How Much Can You Make Trading 0DTE Options?

Let's skip the screenshots of $500 turning into $50,000 and talk about what's actually achievable with 0DTE options on a consistent basis.

The Math Behind 0DTE Returns

Your returns depend on three variables: strategy, win rate, and position sizing. Here's what the numbers actually look like for different approaches.

Scenario 1: Conservative Credit Spreads

Selling 0DTE credit spreads on SPX — collecting $0.50–$1.00 on $5-wide spreads.

  • Win rate: 75–82% (based on selling 10-delta spreads)
  • Average win: $65 per spread
  • Average loss: $350 per spread
  • Trades per week: 5 (daily)
  • Monthly expectation on $50,000 account: $800–$1,500
  • That's a 1.5–3% monthly return. Doesn't sound exciting until you annualize it: 18–36% per year. Most hedge funds would kill for that consistency.
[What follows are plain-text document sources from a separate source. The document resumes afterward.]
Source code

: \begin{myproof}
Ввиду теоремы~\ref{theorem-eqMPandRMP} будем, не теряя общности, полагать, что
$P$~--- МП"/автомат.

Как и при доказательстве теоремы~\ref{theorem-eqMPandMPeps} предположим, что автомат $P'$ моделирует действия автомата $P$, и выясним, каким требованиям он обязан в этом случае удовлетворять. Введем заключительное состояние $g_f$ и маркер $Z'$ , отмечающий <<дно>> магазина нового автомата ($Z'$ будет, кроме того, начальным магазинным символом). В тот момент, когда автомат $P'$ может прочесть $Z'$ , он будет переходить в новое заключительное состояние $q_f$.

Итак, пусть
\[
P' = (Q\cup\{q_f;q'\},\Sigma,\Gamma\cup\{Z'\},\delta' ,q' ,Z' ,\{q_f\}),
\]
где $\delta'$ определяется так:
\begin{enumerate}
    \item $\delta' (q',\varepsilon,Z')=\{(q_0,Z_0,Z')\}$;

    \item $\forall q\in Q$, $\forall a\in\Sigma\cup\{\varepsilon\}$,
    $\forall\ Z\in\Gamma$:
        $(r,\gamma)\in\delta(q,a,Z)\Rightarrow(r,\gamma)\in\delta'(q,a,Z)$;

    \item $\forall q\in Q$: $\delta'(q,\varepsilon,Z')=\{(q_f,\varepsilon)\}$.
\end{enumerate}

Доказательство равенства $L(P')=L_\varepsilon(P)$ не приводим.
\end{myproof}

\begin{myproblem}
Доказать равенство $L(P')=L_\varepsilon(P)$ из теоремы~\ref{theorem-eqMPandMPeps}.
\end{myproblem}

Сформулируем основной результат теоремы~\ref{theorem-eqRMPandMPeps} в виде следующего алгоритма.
    Scenario 2: Moderate Iron Condors

    Selling 0DTE iron condors on SPX with $10-wide wings.

  • Win rate: 65–72%
  • Average win: $150 per condor
  • Average loss: $500 per condor
  • Trades per week: 4
  • Monthly expectation on $50,000 account: $600–$1,200
  • Scenario 3: Aggressive Directional Plays

    Buying 0DTE calls or puts based on technical setups.

  • Win rate: 30–40%
  • Average win: $300
  • Average loss: $120
  • Trades per week: 8–10
  • Monthly expectation on $50,000 account: $500–$2,500 (highly variable)
  • This is the highest-variance approach. Some months you'll make $4,000. Other months you'll lose $2,000. The equity curve looks like a rollercoaster.

    What the Data Actually Shows

    Backtesting 0DTE credit spreads on SPX from 2018–2025 using OptionsPilot reveals some important patterns:

  • Best year (2023): 42% return — low volatility, steady premium collection
  • Worst year (2020): -8% return — March crash wiped out several months of gains
  • Average annual return: 22%
  • Max drawdown: 18%
  • Sharpe ratio: 1.3
  • These are realistic numbers for a disciplined trader using defined-risk strategies with proper position sizing.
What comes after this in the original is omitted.